*** Opening RECORDS PROVIDED ***

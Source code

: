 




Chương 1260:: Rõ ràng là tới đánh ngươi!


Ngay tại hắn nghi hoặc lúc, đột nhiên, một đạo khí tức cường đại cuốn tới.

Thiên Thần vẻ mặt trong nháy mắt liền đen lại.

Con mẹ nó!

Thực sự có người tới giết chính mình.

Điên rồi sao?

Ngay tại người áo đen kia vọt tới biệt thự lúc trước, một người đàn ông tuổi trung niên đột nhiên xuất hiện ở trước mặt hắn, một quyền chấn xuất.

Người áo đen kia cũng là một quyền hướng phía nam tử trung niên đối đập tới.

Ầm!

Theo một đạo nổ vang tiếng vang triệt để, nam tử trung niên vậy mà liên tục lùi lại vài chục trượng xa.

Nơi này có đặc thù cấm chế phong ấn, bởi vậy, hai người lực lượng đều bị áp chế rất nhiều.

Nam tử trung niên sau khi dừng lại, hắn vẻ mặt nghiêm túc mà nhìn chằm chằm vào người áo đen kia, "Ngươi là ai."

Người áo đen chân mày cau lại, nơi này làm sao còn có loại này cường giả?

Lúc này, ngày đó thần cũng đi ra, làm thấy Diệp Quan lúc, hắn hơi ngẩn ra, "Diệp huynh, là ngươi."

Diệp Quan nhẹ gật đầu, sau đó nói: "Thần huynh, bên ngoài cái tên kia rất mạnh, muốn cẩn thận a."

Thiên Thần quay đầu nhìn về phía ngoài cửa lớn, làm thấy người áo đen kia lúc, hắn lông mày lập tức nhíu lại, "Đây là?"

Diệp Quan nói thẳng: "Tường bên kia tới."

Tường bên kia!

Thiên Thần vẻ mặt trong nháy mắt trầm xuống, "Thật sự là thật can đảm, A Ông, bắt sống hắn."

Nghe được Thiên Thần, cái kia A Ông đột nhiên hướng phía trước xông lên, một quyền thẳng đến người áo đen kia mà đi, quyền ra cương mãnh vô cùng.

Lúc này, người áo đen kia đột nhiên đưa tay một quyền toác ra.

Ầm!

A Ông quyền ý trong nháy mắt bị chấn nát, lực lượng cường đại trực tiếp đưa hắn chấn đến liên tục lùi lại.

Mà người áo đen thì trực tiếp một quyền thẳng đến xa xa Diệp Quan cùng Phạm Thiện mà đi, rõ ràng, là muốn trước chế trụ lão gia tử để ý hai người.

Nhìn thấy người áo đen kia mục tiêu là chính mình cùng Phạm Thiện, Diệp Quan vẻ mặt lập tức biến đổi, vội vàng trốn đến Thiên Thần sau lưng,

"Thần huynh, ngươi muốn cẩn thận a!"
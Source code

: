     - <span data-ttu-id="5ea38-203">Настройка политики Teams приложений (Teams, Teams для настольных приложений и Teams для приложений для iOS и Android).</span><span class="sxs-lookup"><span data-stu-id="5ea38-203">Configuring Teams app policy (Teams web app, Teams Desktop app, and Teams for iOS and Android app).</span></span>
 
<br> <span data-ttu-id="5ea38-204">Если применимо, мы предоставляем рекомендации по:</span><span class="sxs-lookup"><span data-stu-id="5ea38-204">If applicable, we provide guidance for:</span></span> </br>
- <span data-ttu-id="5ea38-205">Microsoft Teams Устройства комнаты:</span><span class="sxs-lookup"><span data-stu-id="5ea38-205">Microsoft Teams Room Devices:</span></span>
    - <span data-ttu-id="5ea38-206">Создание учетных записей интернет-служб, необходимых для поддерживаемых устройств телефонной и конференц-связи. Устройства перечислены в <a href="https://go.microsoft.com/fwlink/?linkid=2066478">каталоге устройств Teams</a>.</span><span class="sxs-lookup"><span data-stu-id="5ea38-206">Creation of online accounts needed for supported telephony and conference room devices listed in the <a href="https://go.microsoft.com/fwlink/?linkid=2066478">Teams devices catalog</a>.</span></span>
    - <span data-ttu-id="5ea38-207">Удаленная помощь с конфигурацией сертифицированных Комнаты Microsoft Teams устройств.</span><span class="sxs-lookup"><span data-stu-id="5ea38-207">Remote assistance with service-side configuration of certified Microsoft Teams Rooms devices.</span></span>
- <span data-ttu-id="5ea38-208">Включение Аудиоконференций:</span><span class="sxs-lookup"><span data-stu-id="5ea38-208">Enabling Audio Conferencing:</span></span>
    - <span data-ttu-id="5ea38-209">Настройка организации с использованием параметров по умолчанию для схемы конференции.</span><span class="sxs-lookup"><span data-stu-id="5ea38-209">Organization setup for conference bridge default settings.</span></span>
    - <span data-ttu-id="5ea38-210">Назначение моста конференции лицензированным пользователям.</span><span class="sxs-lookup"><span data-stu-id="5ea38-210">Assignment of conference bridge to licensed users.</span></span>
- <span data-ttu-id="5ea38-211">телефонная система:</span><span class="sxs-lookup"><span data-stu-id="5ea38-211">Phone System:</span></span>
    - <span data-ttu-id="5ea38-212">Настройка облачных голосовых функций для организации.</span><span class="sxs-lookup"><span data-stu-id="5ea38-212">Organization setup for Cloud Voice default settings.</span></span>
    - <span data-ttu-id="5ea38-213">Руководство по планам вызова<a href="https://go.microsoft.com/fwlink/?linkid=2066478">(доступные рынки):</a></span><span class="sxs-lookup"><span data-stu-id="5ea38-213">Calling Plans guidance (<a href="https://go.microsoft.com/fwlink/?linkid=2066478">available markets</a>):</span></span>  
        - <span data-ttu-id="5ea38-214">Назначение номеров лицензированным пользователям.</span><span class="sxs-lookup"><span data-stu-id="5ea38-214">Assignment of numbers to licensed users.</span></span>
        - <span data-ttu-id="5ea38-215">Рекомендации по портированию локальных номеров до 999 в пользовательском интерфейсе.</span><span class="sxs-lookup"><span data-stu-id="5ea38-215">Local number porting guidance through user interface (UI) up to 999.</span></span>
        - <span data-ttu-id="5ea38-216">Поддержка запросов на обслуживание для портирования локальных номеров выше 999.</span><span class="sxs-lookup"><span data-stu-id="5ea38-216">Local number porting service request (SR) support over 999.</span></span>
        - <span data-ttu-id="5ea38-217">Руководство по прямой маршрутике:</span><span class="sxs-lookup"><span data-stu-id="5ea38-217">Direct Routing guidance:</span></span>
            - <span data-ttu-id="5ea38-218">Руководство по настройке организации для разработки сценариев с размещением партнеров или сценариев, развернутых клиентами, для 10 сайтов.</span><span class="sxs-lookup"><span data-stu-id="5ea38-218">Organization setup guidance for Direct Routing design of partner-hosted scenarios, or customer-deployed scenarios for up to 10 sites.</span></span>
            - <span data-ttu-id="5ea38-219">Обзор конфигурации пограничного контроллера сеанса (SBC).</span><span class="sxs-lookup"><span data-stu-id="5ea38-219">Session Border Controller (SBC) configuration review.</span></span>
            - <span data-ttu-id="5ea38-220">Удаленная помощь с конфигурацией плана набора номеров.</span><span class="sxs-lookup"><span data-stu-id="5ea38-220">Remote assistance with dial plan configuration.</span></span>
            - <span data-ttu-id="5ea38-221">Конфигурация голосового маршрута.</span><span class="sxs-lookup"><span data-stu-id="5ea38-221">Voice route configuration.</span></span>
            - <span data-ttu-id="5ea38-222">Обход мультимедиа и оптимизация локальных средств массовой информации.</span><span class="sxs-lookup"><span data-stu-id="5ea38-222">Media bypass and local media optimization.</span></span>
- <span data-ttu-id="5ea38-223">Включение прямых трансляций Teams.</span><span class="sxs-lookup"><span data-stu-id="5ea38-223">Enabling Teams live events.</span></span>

*** Closing RECORDS PROVIDED ***

Which lines above include the word "thấy"? Return each one.

▶ [RESULT OF THIS EXERCISE]:
Lúc này, ngày đó thần cũng đi ra, làm thấy Diệp Quan lúc, hắn hơi ngẩn ra, "Diệp huynh, là ngươi."
Thiên Thần quay đầu nhìn về phía ngoài cửa lớn, làm thấy người áo đen kia lúc, hắn lông mày lập tức nhíu lại, "Đây là?"
Nhìn thấy người áo đen kia mục tiêu là chính mình cùng Phạm Thiện, Diệp Quan vẻ mặt lập tức biến đổi, vội vàng trốn đến Thiên Thần sau lưng,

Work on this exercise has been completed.